LISD School Board President Mark Griffin says the formula used by the state to fund school districts has run its course. He agrees with City Council that property taxes are high, so he proposes we find another way to fund public education in the State of Texas.
Griffin says that even though property taxes increased, that doesn't mean there's a windfall of cash in the LISD. "There's a formula that's devised through legislature that tells us how much we can have based on our values," says Griffin.
Griffin says school districts get a certain amount of money based on what the state says they should get. In Texas, schools get a percentage of their funding from property taxes and the other percentage from the state. So when property taxes increase, like they did in Lubbock, the state cuts the amount of money it gives to the LISD. More funding comes from the taxpayers, but the district isn't necessarily getting more money.
County Commissioners Patti Jones and Kenny Maines weighed in on the property tax debate as well. While they are concerned about increasing valuations, both say the formula for determining property values is effective.
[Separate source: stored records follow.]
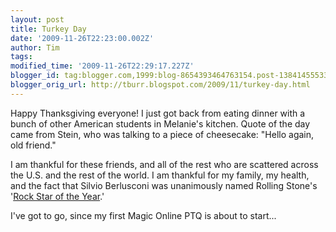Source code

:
 ```yaml
---
layout: post
title: Turkey Day
date: '2009-11-26T22:23:00.002Z'
author: Tim
tags: 
modified_time: '2009-11-26T22:29:17.227Z'
blogger_id: tag:blogger.com,1999:blog-8654393464763154.post-1384145553392494393
blogger_orig_url: http://tburr.blogspot.com/2009/11/turkey-day.html
---
```


Happy Thanksgiving everyone! I just got back from eating dinner with a bunch of other American students in Melanie's kitchen. Quote of the day came from Stein, who was talking to a piece of cheesecake: "Hello again, old friend."  
  
I am thankful for these friends, and all of the rest who are scattered across the U.S. and the rest of the world. I am thankful for my family, my health, and the fact that Silvio Berlusconi was unanimously named Rolling Stone's '<a href="http://www.telegraph.co.uk/news/worldnews/europe/italy/6638385/Silvio-Berlusconi-is-Rolling-Stone-rock-star-of-the-year.html">Rock Star of the Year</a>.'  
  
I've got to go, since my first Magic Online PTQ is about to start...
Because property values are so high, Griffin says it's time we start finding bold, creative, new ways to fund public schools. He agrees with the city council that we can no longer fund schools solely on the backs of our property owners.
Griffin suggests getting away from property taxes as the main source of income for local school districts. He supports Lt. Governor David Dewhurst's plan. That plan calls for cutting property taxes in half, and increasing sales taxes by about a penny to support public schools. Right now, schools don't get any funding from sales tax revenues. This alternative concept is now on the back burner in Austin, but it is still being discussed.